=== Requirement ===
Reproduce, exactly and in full, only the lines below from the one containing "# permute_error(self): #" through the one containing "returnera p".

───── Data excerpts

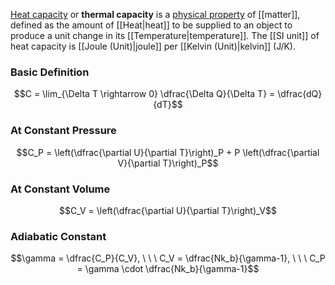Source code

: [Heat capacity](https://en.wikipedia.org/wiki/Heat_capacity) or **thermal capacity** is a [physical property](https://en.wikipedia.org/wiki/Physical_quantity "Physical quantity") of [[matter]], defined as the amount of [[Heat\|heat]] to be supplied to an object to produce a unit change in its [[Temperature\|temperature]]. The [[SI unit]] of heat capacity is [[Joule (Unit)\|joule]] per [[Kelvin (Unit)\|kelvin]] (J/K).
### Basic Definition
$$C = \lim_{\Delta T \rightarrow 0} \dfrac{\Delta Q}{\Delta T} = \dfrac{dQ}{dT}$$
### At Constant Pressure
$$C_P =  \left(\dfrac{\partial U}{\partial T}\right)_P + P \left(\dfrac{\partial V}{\partial T}\right)_P$$
### At Constant Volume
$$C_V =  \left(\dfrac{\partial U}{\partial T}\right)_V$$
### Adiabatic Constant
$$\gamma = \dfrac{C_P}{C_V}, \ \ \ C_V = \dfrac{Nk_b}{\gamma-1}, \ \ \ C_P = \gamma \cdot \dfrac{Nk_b}{\gamma-1}$$
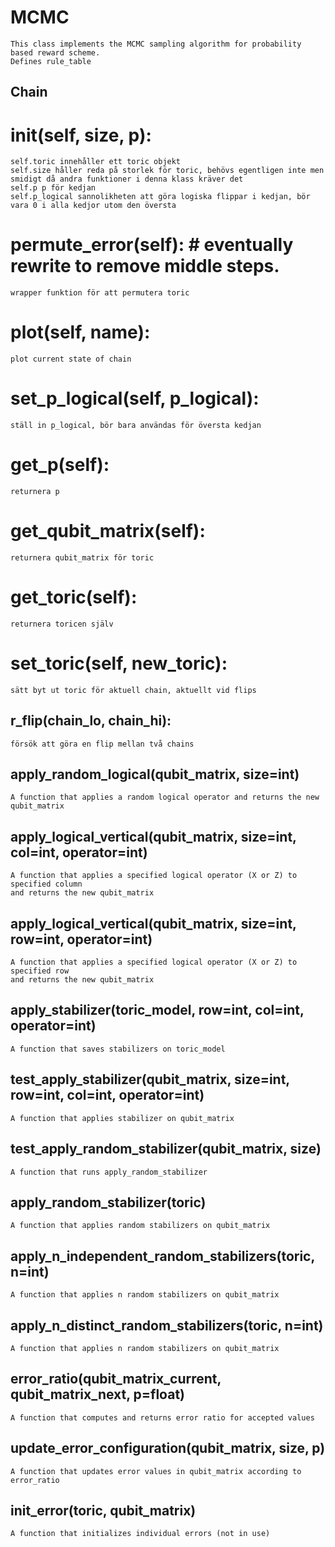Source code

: # MCMC
    This class implements the MCMC sampling algorithm for probability based reward scheme.
    Defines rule_table

## Chain
# __init__(self, size, p):
    self.toric innehåller ett toric objekt
    self.size håller reda på storlek för toric, behövs egentligen inte men smidigt då andra funktioner i denna klass kräver det
    self.p p för kedjan
    self.p_logical sannolikheten att göra logiska flippar i kedjan, bör vara 0 i alla kedjor utom den översta

# permute_error(self): # eventually rewrite to remove middle steps.
    wrapper funktion för att permutera toric

# plot(self, name):
    plot current state of chain

# set_p_logical(self, p_logical):
    ställ in p_logical, bör bara användas för översta kedjan

# get_p(self):
    returnera p

# get_qubit_matrix(self):
    returnera qubit_matrix för toric

# get_toric(self):
    returnera toricen själv

# set_toric(self, new_toric):
    sätt byt ut toric för aktuell chain, aktuellt vid flips

## r_flip(chain_lo, chain_hi):
    försök att göra en flip mellan två chains

## apply_random_logical(qubit_matrix, size=int)
    A function that applies a random logical operator and returns the new qubit_matrix

## apply_logical_vertical(qubit_matrix, size=int, col=int, operator=int)
    A function that applies a specified logical operator (X or Z) to specified column
    and returns the new qubit_matrix

## apply_logical_vertical(qubit_matrix, size=int, row=int, operator=int)
    A function that applies a specified logical operator (X or Z) to specified row
    and returns the new qubit_matrix

## apply_stabilizer(toric_model, row=int, col=int, operator=int)
    A function that saves stabilizers on toric_model

## test_apply_stabilizer(qubit_matrix, size=int, row=int, col=int, operator=int)
    A function that applies stabilizer on qubit_matrix

## test_apply_random_stabilizer(qubit_matrix, size)
    A function that runs apply_random_stabilizer
    
## apply_random_stabilizer(toric)
    A function that applies random stabilizers on qubit_matrix

## apply_n_independent_random_stabilizers(toric, n=int)
    A function that applies n random stabilizers on qubit_matrix

## apply_n_distinct_random_stabilizers(toric, n=int)
    A function that applies n random stabilizers on qubit_matrix
   
## error_ratio(qubit_matrix_current, qubit_matrix_next, p=float)
    A function that computes and returns error ratio for accepted values

## update_error_configuration(qubit_matrix, size, p)
    A function that updates error values in qubit_matrix according to error_ratio

## init_error(toric, qubit_matrix)
    A function that initializes individual errors (not in use)
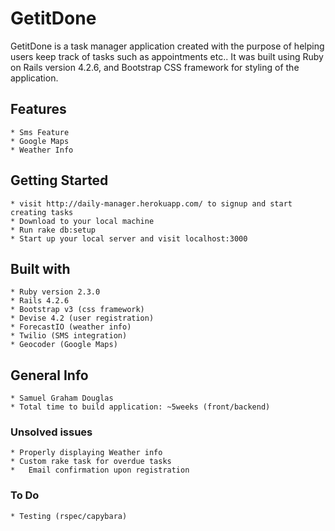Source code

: # GetitDone

GetitDone is a task manager application created with the purpose of helping users keep track of tasks such as appointments etc.. It was built using Ruby on Rails version 4.2.6, and Bootstrap CSS framework for styling of the application. 

## Features
	* Sms Feature
	* Google Maps
	* Weather Info

## Getting Started
	
	* visit http://daily-manager.herokuapp.com/ to signup and start creating tasks
	* Download to your local machine
	* Run rake db:setup
	* Start up your local server and visit localhost:3000

## Built with
	* Ruby version 2.3.0
	* Rails 4.2.6
	* Bootstrap v3 (css framework)
	* Devise 4.2 (user registration)
	* ForecastIO (weather info)
	* Twilio (SMS integration)
	* Geocoder (Google Maps)

## General Info
	* Samuel Graham Douglas
	* Total time to build application: ~5weeks (front/backend)

### Unsolved issues
	* Properly displaying Weather info
	* Custom rake task for overdue tasks
	*	Email confirmation upon registration

### To Do
	* Testing (rspec/capybara)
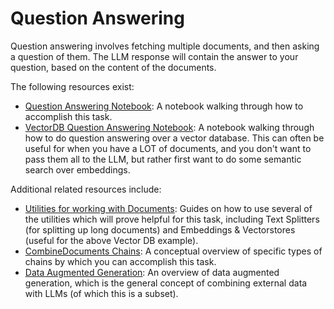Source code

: # Question Answering

Question answering involves fetching multiple documents, and then asking a question of them.
The LLM response will contain the answer to your question, based on the content of the documents.

The following resources exist:
- [Question Answering Notebook](/modules/chains/combine_docs_examples/question_answering.ipynb): A notebook walking through how to accomplish this task.
- [VectorDB Question Answering Notebook](/modules/chains/combine_docs_examples/vector_db_qa.ipynb): A notebook walking through how to do question answering over a vector database. This can often be useful for when you have a LOT of documents, and you don't want to pass them all to the LLM, but rather first want to do some semantic search over embeddings.


Additional related resources include:
- [Utilities for working with Documents](/modules/utils/how_to_guides.rst): Guides on how to use several of the utilities which will prove helpful for this task, including Text Splitters (for splitting up long documents) and Embeddings & Vectorstores (useful for the above Vector DB example).
- [CombineDocuments Chains](/modules/chains/combine_docs.md): A conceptual overview of specific types of chains by which you can accomplish this task.
- [Data Augmented Generation](combine_docs.md): An overview of data augmented generation, which is the general concept of combining external data with LLMs (of which this is a subset).
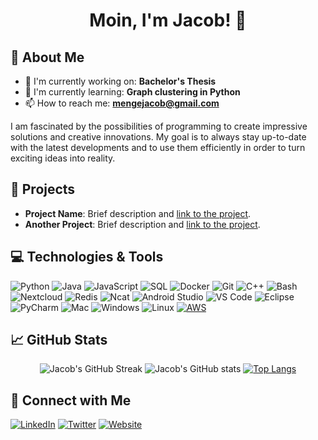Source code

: <h1 align="center">
 Moin, I'm Jacob! 👋
</h1>

## 🌟 About Me

- 🔭 I'm currently working on: **Bachelor's Thesis**
- 🌱 I'm currently learning: **Graph clustering in Python**
- 📫 How to reach me: **mengejacob@gmail.com**

I am fascinated by the possibilities of programming to create impressive solutions and creative innovations. My goal is to always stay up-to-date with the latest developments and to use them efficiently in order to turn exciting ideas into reality.

## 🚀 Projects

- **Project Name**: Brief description and [link to the project](#).
- **Another Project**: Brief description and [link to the project](#).

## 💻 Technologies & Tools

![Python](https://img.shields.io/badge/-Python-black?style=flat-square&logo=Python)
![Java](https://img.shields.io/badge/-Java-black?style=flat-square&logo=Java&logoColor=red)
![JavaScript](https://img.shields.io/badge/-JavaScript-black?style=flat-square&logo=javascript)
![SQL](https://img.shields.io/badge/-SQL-black?style=flat-square&logo=MySQL)
![Docker](https://img.shields.io/badge/-Docker-black?style=flat-square&logo=Docker)
![Git](https://img.shields.io/badge/-Git-black?style=flat-square&logo=git)
![C++](https://img.shields.io/badge/-C++-black?style=flat-square&logo=c%2B%2B&logoColor=blue)
![Bash](https://img.shields.io/badge/-Bash-black?style=flat-square&logo=gnu-bash&logoColor=green)
![Nextcloud](https://img.shields.io/badge/-Nextcloud-black?style=flat-square&logo=Nextcloud)
![Redis](https://img.shields.io/badge/-Redis-black?style=flat-square&logo=Redis)
![Ncat](https://img.shields.io/badge/-Ncat-black?style=flat-square&logo=Ncat)
![Android Studio](https://img.shields.io/badge/-Android%20Studio-black?style=flat-square&logo=android-studio)
![VS Code](https://img.shields.io/badge/-VS%20Code-black?style=flat-square&logo=visual-studio-code)
![Eclipse](https://img.shields.io/badge/-Eclipse-black?style=flat-square&logo=eclipse)
![PyCharm](https://img.shields.io/badge/-PyCharm-black?style=flat-square&logo=pycharm)
![Mac](https://img.shields.io/badge/-Mac-black?style=flat-square&logo=apple)
![Windows](https://img.shields.io/badge/-Windows-black?style=flat-square&logo=windows)
![Linux](https://img.shields.io/badge/-Linux-black?style=flat-square&logo=linux)
[![AWS](https://img.shields.io/badge/-AWS-000000?style=flat-square&logo=amazon-aws&logoColor=white)](https://aws.amazon.com/)

## 📈 GitHub Stats


<p align="center">
  <img src="https://github-readme-streak-stats.herokuapp.com/?user=JacobMenge&theme=transparent" alt="Jacob's GitHub Streak">
  <img src="https://github-readme-stats.vercel.app/api?username=JacobMenge&show_icons=true&theme=transparent" alt="Jacob's GitHub stats">
  <a href="https://github.com/JacobMenge/github-readme-stats">
    <img src="https://github-readme-stats.vercel.app/api/top-langs/?username=JacobMenge&langs_count=10&theme=transparent" alt="Top Langs">
  </a>
</p>

## 🤝 Connect with Me

[![LinkedIn](https://img.shields.io/badge/-LinkedIn-black?style=flat-square&logo=LinkedIn&logoColor=blue)](https://linkedin.com/in/jacobmenge)
[![Twitter](https://img.shields.io/badge/-Twitter-black?style=flat-square&logo=Twitter&logoColor=blue)](https://twitter.com/jacobmenge)
[![Website](https://img.shields.io/badge/-Website-black?style=flat-square&logo=website&logoColor=white)](https://jacobmenge.com)


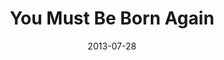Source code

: ---
title: "You Must Be Born Again"
speaker: "Damian Lay"
date: "2013-07-28"
sermonUrl: "//35.190.93.184/sermons/20130728_damian_lay_you_must_be_born_again.mp3"
---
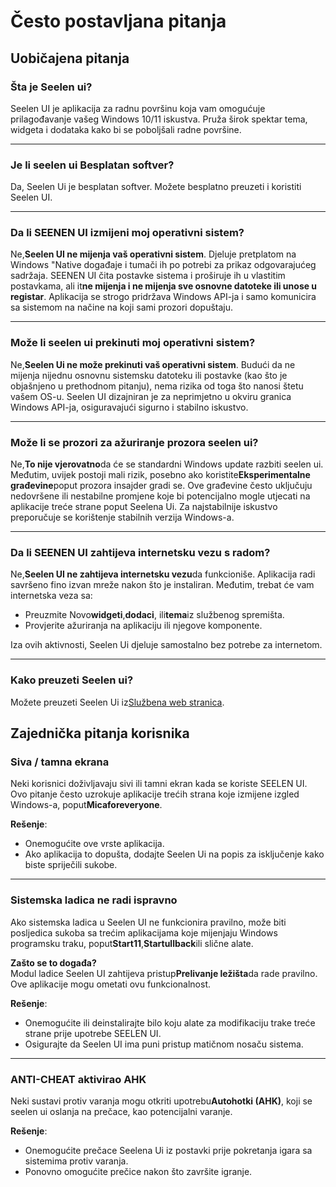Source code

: # **Često postavljana pitanja**

## **Uobičajena pitanja**

### **Šta je Seelen ui?**

Seelen UI je aplikacija za radnu površinu koja vam omogućuje prilagođavanje vašeg Windows 10/11 iskustva. Pruža širok spektar tema, widgeta i dodataka kako bi se poboljšali radne površine.

***

### **Je li seelen ui Besplatan softver?**

Da, Seelen Ui je besplatan softver. Možete besplatno preuzeti i koristiti Seelen UI.

***

### **Da li SEENEN UI izmijeni moj operativni sistem?**

Ne,**Seelen UI ne mijenja vaš operativni sistem**. Djeluje pretplatom na Windows "Native događaje i tumači ih po potrebi za prikaz odgovarajućeg sadržaja. SEENEN UI čita postavke sistema i proširuje ih u vlastitim postavkama, ali it**ne mijenja i ne mijenja sve osnovne datoteke ili unose u registar**. Aplikacija se strogo pridržava Windows API-ja i samo komunicira sa sistemom na načine na koji sami prozori dopuštaju.

***

### **Može li seelen ui prekinuti moj operativni sistem?**

Ne,**Seelen Ui ne može prekinuti vaš operativni sistem**. Budući da ne mijenja nijednu osnovnu sistemsku datoteku ili postavke (kao što je objašnjeno u prethodnom pitanju), nema rizika od toga što nanosi štetu vašem OS-u. Seelen UI dizajniran je za neprimjetno u okviru granica Windows API-ja, osiguravajući sigurno i stabilno iskustvo.

***

### **Može li se prozori za ažuriranje prozora seelen ui?**

Ne,**To nije vjerovatno**da će se standardni Windows update razbiti seelen ui. Međutim, uvijek postoji mali rizik, posebno ako koristite**Eksperimentalne građevine**poput prozora insajder gradi se. Ove građevine često uključuju nedovršene ili nestabilne promjene koje bi potencijalno mogle utjecati na aplikacije treće strane poput Seelena Ui. Za najstabilnije iskustvo preporučuje se korištenje stabilnih verzija Windows-a.

***

### **Da li SEENEN UI zahtijeva internetsku vezu s radom?**

Ne,**Seelen UI ne zahtijeva internetsku vezu**da funkcioniše. Aplikacija radi savršeno fino izvan mreže nakon što je instaliran. Međutim, trebat će vam internetska veza sa:

* Preuzmite Novo**widgeti**,**dodaci**, ili**tema**iz službenog spremišta.
* Provjerite ažuriranja na aplikaciju ili njegove komponente.

Iza ovih aktivnosti, Seelen Ui djeluje samostalno bez potrebe za internetom.

***

### **Kako preuzeti Seelen ui?**

Možete preuzeti Seelen Ui iz[Službena web stranica](https://seelen.io).

## **Zajednička pitanja korisnika**

### **Siva / tamna ekrana**

Neki korisnici doživljavaju sivi ili tamni ekran kada se koriste SEELEN UI. Ovo pitanje često uzrokuje aplikacije trećih strana koje izmijene izgled Windows-a, poput**Micaforeveryone**.

**Rešenje**:

* Onemogućite ove vrste aplikacija.
* Ako aplikacija to dopušta, dodajte Seelen Ui na popis za isključenje kako biste spriječili sukobe.

***

### **Sistemska ladica ne radi ispravno**

Ako sistemska ladica u Seelen UI ne funkcionira pravilno, može biti posljedica sukoba sa trećim aplikacijama koje mijenjaju Windows programsku traku, poput**Start11**,**Startullback**ili slične alate.

**Zašto se to događa?**\
Modul ladice Seelen UI zahtijeva pristup**Prelivanje ležišta**da rade pravilno. Ove aplikacije mogu ometati ovu funkcionalnost.

**Rešenje**:

* Onemogućite ili deinstalirajte bilo koju alate za modifikaciju trake treće strane prije upotrebe SEELEN UI.
* Osigurajte da Seelen UI ima puni pristup matičnom nosaču sistema.

***

### **ANTI-CHEAT aktivirao AHK**

Neki sustavi protiv varanja mogu otkriti upotrebu**Autohotki (AHK)**, koji se seelen ui oslanja na prečace, kao potencijalni varanje.

**Rešenje**:

* Onemogućite prečace Seelena Ui iz postavki prije pokretanja igara sa sistemima protiv varanja.
* Ponovno omogućite prečice nakon što završite igranje.
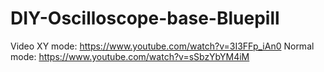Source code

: # DIY-Oscilloscope-base-Bluepill

Video XY mode:
https://www.youtube.com/watch?v=3I3FFp_iAn0
Normal mode:
https://www.youtube.com/watch?v=sSbzYbYM4iM


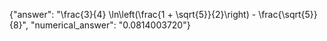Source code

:{"answer": "\\frac{3}{4} \\ln\\left(\\frac{1 + \\sqrt{5}}{2}\\right) - \\frac{\\sqrt{5}}{8}", "numerical_answer": "0.0814003720"}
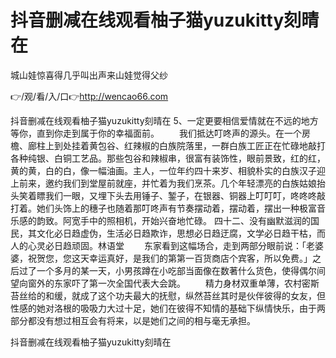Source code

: # 抖音删减在线观看柚子猫yuzukitty刻晴在
城山娃惊喜得几乎叫出声来山娃觉得父纱

👉/观/看/入/口👉http://wencao66.com

抖音删减在线观看柚子猫yuzukitty刻晴在	5、一定更要相信爱情就在不远的地方等你，直到你走到属于你的幸福面前。
　　我们抵达叮咚声的源头。在一个房檐、廊柱上到处挂着黄包谷、红辣椒的白族院落里，一群白族工匠正在忙碌地敲打各种纯银、白铜工艺品。那些包谷和辣椒串，很富有装饰性，眼前景致，红的红，黄的黄，白的白，像一幅油画。主人，一位年约四十来岁、相貌朴实的白族汉子迎上前来，邀约我们到堂屋前就座，并忙着为我们烹茶。几个年轻漂亮的白族姑娘抬头笑着瞟我们一眼，又埋下头去用锤子、錾子，在银器、铜器上叮叮叮，咚咚咚敲打着。她们头饰上的穗子也随着那叮咚声有节奏摆动着，摆动着，摆出一种极富音乐感的韵致。阿宽手中的照相机，开始兴奋地忙碌。
	四十二、没有幽默滋润的国民，其文化必日趋虚伪，生活必日趋欺诈，思想必日趋迂腐，文学必日趋干枯，而人的心灵必日趋顽固。林语堂
　　东家看到这幅场合，走到两部分眼前说：「老婆婆，祝贺您，您这天幸运真好，是我们的第第一百货商店个宾客，所以免费。」之后过了一个多月的某一天，小男孩蹲在小吃部当面像在数著什么货色，使得偶尔间望向窗外的东家吓了第一次全国代表大会跳。
　　精力身材双重单薄，农村密斯苔丝给的和缓，就成了这个功夫最大的抚慰，纵然苔丝其时是伙伴彼得的女友，但性感的她对洛根的吸吸力大过十足，她们在彼得不知情的基础下纵情快乐，由于两部分都没有想过相互会有将来，以是她们之间的相与毫无承担。

抖音删减在线观看柚子猫yuzukitty刻晴在
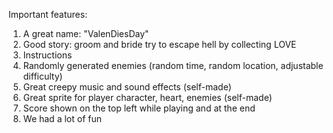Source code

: Important features:<br>
1. A great name: "ValenDiesDay"<br>
2. Good story: groom and bride try to escape hell by collecting LOVE<br>
3. Instructions<br>
4. Randomly generated enemies (random time, random location, adjustable difficulty)<br>
5. Great creepy music and sound effects (self-made)<br>
6. Great sprite for player character, heart, enemies (self-made)<br>
7. Score shown on the top left while playing and at the end<br>
8. We had a lot of fun

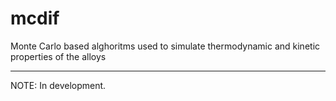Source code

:# mcdif
Monte Carlo based alghoritms used to simulate thermodynamic and kinetic properties of the alloys

---------------------------------

NOTE:
In development.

──────────

=== Written reply ===
# permute_error(self): # eventually rewrite to remove middle steps.
    wrapper funktion för att permutera toric

# plot(self, name):
    plot current state of chain

# set_p_logical(self, p_logical):
    ställ in p_logical, bör bara användas för översta kedjan

# get_p(self):
    returnera p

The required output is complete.